56 I see . . . the Son of man standing, &c.--This is the only time that our Lord is by human lips called THE SON OF MAN after His ascension (
Ap 1:13;
Ap 14:14 are not instances). And why here? Stephen, full of the Holy Ghost, speaking now not of himself at all (
Hch 7:55), but entirely by the Spirit, is led to repeat the very words in which Jesus Himself, before this same council, had foretold His glorification (
Mt 26:64), assuring them that that exaltation of the SON OF MAN which they should hereafter witness to their dismay, was already begun and actual [ALFORD].
57 Then they cried out . . . and ran upon him with one accord--To men of their mould and in their temper, Stephen's last seraphic words could but bring matters to extremities, though that only revealed the diabolical spirit which they breathed.
58 cast him out of the city--according to
Lv 24:14;
Nm 15:35;
1R 21:13; and see
He 13:12.
and stoned--"proceeded to stone" him. The actual stoning is recorded in
Hch 7:59.
and the witnesses--whose hands were to be first upon the criminal (
Dt 17:7).
laid down their clothes--their loose outer garments, to have them taken charge of.

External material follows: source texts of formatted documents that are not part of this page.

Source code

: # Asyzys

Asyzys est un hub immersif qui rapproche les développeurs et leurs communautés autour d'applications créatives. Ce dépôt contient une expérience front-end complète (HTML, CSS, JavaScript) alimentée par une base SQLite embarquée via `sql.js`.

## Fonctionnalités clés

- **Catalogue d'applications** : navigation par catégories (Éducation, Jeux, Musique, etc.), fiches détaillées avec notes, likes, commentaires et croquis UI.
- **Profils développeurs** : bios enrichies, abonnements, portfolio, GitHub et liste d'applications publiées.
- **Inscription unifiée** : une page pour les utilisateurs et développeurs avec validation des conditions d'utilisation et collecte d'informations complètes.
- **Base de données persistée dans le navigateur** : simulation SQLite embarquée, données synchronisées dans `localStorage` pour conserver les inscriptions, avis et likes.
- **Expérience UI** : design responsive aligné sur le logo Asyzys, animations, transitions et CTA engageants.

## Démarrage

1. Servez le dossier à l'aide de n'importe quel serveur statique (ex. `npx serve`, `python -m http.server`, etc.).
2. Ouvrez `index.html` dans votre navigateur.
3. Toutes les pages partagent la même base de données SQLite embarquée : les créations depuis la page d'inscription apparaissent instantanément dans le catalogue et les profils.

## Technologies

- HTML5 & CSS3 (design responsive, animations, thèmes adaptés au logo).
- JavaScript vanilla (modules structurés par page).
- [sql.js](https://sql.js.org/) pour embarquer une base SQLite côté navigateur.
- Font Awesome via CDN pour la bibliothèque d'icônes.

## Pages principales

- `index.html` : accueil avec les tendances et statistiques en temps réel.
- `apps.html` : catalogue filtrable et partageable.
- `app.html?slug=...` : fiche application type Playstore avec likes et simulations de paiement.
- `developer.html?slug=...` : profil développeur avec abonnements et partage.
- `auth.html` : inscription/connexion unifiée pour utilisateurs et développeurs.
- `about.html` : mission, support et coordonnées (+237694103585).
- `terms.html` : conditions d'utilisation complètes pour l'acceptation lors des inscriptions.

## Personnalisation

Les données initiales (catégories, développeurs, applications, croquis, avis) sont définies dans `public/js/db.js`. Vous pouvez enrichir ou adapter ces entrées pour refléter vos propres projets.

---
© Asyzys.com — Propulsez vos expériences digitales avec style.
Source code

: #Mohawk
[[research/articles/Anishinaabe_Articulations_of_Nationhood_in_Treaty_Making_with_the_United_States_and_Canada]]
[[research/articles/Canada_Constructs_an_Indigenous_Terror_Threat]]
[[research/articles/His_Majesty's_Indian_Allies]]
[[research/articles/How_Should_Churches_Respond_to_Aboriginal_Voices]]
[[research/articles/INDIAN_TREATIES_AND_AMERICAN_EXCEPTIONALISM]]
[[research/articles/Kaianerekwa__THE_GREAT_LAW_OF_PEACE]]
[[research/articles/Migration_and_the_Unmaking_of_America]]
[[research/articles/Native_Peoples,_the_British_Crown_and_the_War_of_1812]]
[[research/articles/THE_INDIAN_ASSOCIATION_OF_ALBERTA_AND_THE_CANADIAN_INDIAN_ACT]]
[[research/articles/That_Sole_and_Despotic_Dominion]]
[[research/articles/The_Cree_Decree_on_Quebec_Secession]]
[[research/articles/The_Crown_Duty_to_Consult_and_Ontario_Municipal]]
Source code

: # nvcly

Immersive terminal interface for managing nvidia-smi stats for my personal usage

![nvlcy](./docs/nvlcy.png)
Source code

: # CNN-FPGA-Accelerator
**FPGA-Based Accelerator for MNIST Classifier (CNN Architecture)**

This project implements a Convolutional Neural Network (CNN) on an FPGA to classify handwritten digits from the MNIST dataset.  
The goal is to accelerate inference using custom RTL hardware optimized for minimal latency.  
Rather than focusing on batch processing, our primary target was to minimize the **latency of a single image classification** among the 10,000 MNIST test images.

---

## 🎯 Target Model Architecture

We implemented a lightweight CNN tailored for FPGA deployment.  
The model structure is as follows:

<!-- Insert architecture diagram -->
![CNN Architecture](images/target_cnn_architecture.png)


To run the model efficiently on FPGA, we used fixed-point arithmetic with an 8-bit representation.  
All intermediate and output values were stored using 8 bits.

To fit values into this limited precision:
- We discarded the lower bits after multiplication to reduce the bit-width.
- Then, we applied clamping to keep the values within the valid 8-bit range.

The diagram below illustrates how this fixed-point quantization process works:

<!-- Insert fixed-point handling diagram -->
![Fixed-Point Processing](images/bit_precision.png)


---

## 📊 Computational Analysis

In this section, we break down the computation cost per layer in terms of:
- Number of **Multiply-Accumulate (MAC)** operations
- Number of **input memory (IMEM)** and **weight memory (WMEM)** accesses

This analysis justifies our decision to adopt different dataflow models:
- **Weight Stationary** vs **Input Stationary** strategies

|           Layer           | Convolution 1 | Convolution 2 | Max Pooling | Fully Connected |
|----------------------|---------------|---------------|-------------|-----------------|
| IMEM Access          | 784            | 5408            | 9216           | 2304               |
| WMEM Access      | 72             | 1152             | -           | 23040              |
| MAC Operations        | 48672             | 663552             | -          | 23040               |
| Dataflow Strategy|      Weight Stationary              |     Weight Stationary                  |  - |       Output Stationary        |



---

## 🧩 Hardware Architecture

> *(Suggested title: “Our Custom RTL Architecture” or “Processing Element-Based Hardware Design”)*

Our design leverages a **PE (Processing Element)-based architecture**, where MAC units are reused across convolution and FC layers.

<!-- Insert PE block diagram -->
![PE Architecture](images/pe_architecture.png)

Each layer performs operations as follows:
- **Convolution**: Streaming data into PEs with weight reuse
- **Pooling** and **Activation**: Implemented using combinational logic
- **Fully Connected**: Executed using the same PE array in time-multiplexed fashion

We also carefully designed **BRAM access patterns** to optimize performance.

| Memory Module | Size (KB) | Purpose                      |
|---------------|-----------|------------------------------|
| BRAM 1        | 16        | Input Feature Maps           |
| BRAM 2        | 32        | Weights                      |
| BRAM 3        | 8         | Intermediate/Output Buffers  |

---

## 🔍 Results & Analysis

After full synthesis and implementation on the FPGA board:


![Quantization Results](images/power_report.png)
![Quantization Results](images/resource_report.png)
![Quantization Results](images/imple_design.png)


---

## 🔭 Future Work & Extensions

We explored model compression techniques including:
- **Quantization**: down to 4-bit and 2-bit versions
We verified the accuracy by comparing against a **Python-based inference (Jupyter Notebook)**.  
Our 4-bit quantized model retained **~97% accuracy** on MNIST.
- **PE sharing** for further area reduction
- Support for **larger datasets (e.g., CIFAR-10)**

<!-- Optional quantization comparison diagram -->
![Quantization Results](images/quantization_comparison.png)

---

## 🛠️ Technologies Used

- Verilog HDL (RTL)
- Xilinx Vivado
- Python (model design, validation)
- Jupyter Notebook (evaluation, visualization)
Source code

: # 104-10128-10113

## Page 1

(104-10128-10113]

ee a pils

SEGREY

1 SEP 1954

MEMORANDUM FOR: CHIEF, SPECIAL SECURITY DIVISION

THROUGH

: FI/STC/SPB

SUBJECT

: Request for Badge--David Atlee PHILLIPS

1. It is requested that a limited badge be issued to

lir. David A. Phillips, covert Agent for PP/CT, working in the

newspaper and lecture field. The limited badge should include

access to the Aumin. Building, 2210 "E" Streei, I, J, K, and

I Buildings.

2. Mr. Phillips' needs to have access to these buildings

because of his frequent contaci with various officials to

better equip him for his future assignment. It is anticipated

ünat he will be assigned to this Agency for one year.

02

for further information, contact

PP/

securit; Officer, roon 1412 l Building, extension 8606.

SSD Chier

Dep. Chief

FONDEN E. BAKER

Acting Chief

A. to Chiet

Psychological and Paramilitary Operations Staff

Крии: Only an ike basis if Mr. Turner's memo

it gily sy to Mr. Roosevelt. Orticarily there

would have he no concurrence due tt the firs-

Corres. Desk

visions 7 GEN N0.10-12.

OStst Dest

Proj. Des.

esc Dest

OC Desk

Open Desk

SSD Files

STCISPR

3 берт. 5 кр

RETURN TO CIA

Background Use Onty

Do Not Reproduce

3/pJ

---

at a young man's feet whose name was Saul--How thrilling is this our first introduction to one to whom Christianity--whether as developed in the New Testament or as established in the world--owes more perhaps than to all the other apostles together! Here he is, having perhaps already a seat in the Sanhedrim, some thirty years of age, in the thick of this tumultuous murder of a distinguished witness for Christ, not only "consenting unto his death" (
Hch 8:1), but doing his own part of the dark deed.
59 calling upon God and saying, Lord Jesus, &c.--An unhappy supplement of our translators is the word "God" here; as if, while addressing the Son, he was really calling upon the Father. The sense is perfectly clear without any supplement at all--"calling upon [invoking] and saying, Lord Jesus"; Christ being the Person directly invoked and addressed by name (compare
Hch 9:14). Even GROTIUS, DE WETTE, MEYER, &c., admit this, adding several other examples of direct prayer to Christ; and PLINY, in his well-known letter to the Emperor Trajan (A.D. 110 or 111), says it was part of the regular Christian service to sing, in alternate strains, a hymn to Christ as God.
Lord Jesus, receive my spirit--In presenting to Jesus the identical prayer which He Himself had on the cross offered to His Father, Stephen renders to his glorified Lord absolute divine worship, in the most sublime form, and at the most solemn moment of his life. In this commitment of his spirit to Jesus, Paul afterwards followed his footsteps with a calm, exultant confidence that with Him it was safe for eternity (
2Ti 1:12).
60 cried with a loud voice--with something of the gathered energy of his dying Lord (see on
Jn 19:16-
Jn 19:30).
Lord--that is, JESUS, beyond doubt, whom he had just before addressed as Lord.
lay not this sin to their charge--Comparing this with nearly the same prayer of his dying Lord, it will be seen how very richly this martyr of Jesus had drunk into his Master's spirit, in its divinest form.
he fell asleep--never said of the death of Christ. (See on
1Ts 4:14). How bright the record of this first martyrdom for Christ, amidst all the darkness of its perpetrators; and how many have been cheered by it to like faithfulness even unto death!